→ TASK TO CARRY OUT: What lines in the records include the string "that"? Return each one.

SOURCE DATA START

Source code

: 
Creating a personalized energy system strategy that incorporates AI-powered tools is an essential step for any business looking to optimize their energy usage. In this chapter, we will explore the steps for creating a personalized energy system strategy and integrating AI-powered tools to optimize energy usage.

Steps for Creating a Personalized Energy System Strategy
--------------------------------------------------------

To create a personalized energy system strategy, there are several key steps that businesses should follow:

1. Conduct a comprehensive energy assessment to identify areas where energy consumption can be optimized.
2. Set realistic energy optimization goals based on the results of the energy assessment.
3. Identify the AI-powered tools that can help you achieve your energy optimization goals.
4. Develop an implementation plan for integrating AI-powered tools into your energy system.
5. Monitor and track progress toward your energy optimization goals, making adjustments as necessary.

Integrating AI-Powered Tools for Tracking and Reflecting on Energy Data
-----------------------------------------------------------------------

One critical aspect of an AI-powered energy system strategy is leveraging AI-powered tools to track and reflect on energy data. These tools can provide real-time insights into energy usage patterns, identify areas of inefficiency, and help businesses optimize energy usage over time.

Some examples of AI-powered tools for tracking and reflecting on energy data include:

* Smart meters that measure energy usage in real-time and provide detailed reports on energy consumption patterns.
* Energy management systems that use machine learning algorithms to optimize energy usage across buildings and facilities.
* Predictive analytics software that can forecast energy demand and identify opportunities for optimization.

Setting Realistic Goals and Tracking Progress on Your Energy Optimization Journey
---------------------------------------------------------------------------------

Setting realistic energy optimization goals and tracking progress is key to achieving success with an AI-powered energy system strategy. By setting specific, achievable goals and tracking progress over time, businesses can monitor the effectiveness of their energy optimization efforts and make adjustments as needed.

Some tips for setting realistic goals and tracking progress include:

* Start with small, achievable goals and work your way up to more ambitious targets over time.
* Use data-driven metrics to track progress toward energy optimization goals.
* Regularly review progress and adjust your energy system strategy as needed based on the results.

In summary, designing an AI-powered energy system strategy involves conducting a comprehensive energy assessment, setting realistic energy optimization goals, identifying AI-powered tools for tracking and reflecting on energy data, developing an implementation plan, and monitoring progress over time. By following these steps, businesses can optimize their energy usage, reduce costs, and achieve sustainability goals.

SOURCE DATA END

→ EXERCISE RESPONSE:
Creating a personalized energy system strategy that incorporates AI-powered tools is an essential step for any business looking to optimize their energy usage. In this chapter, we will explore the steps for creating a personalized energy system strategy and integrating AI-powered tools to optimize energy usage.
To create a personalized energy system strategy, there are several key steps that businesses should follow:
3. Identify the AI-powered tools that can help you achieve your energy optimization goals.
* Smart meters that measure energy usage in real-time and provide detailed reports on energy consumption patterns.
* Energy management systems that use machine learning algorithms to optimize energy usage across buildings and facilities.
* Predictive analytics software that can forecast energy demand and identify opportunities for optimization.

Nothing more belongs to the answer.